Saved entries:
★ ★ ★ ★ ★ ★ ★

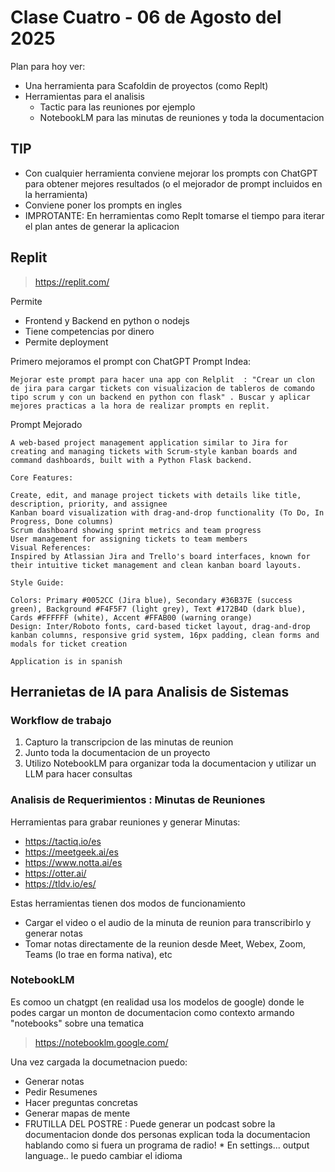 # Clase Cuatro - 06 de Agosto del 2025

Plan para hoy ver:
* Una herramienta para Scafoldin de proyectos (como Replt)
* Herramientas para el analisis
     * Tactic para las reuniones por ejemplo
     * NotebookLM para las minutas de reuniones y toda la documentacion 

## TIP 
* Con cualquier herramienta conviene mejorar los prompts con ChatGPT para obtener mejores resultados (o el mejorador de prompt incluidos en la herramienta)
* Conviene poner los prompts en ingles
* IMPROTANTE: En herramientas como Replt tomarse el tiempo para iterar el plan antes de generar la aplicacion

## Replit

> https://replit.com/

Permite
* Frontend y Backend en python o nodejs
* Tiene competencias por dinero
* Permite deployment

Primero mejoramos el prompt con ChatGPT
Prompt Indea:
```
Mejorar este prompt para hacer una app con Relplit  : "Crear un clon de jira para cargar tickets con visualizacion de tableros de comando tipo scrum y con un backend en python con flask" . Buscar y aplicar mejores practicas a la hora de realizar prompts en replit.
```
     
Prompt Mejorado
```
A web-based project management application similar to Jira for creating and managing tickets with Scrum-style kanban boards and command dashboards, built with a Python Flask backend.

Core Features:

Create, edit, and manage project tickets with details like title, description, priority, and assignee
Kanban board visualization with drag-and-drop functionality (To Do, In Progress, Done columns)
Scrum dashboard showing sprint metrics and team progress
User management for assigning tickets to team members
Visual References:
Inspired by Atlassian Jira and Trello's board interfaces, known for their intuitive ticket management and clean kanban board layouts.

Style Guide:

Colors: Primary #0052CC (Jira blue), Secondary #36B37E (success green), Background #F4F5F7 (light grey), Text #172B4D (dark blue), Cards #FFFFFF (white), Accent #FFAB00 (warning orange)
Design: Inter/Roboto fonts, card-based ticket layout, drag-and-drop kanban columns, responsive grid system, 16px padding, clean forms and modals for ticket creation

Application is in spanish
```

## Herranietas de IA para Analisis de Sistemas

### Workflow de trabajo

1. Capturo la transcripcion de las minutas de reunion
2. Junto toda la documentacion de un proyecto
3. Utilizo NotebookLM para organizar toda la documentacion y utilizar un LLM para hacer consultas

### Analisis de Requerimientos : Minutas de Reuniones

Herramientas para grabar reuniones y generar Minutas:
* https://tactiq.io/es
* https://meetgeek.ai/es
* https://www.notta.ai/es
* https://otter.ai/
* https://tldv.io/es/

Estas herramientas tienen dos modos de funcionamiento
* Cargar el video o el audio de la minuta de reunion para transcribirlo y generar notas
* Tomar notas directamente de la reunion desde Meet, Webex, Zoom, Teams (lo trae en forma nativa), etc

### NotebookLM

Es comoo un chatgpt (en realidad usa los modelos de google) donde le podes cargar un monton de documentacion como contexto armando "notebooks" sobre una tematica

> https://notebooklm.google.com/

Una vez cargada la documetnacion puedo:
* Generar notas
* Pedir Resumenes
* Hacer preguntas concretas
* Generar mapas de mente
* FRUTILLA DEL POSTRE : Puede generar un podcast sobre la documentacion donde dos personas explican toda la documentacion hablando como si fuera un programa de radio!
        * En settings... output language.. le puedo cambiar el idioma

★ ★ ★ ★ ★ ★ ★

Retrieve each line from the records above where the word "Replt" occurs.

* Una herramienta para Scafoldin de proyectos (como Replt)
* IMPROTANTE: En herramientas como Replt tomarse el tiempo para iterar el plan antes de generar la aplicacion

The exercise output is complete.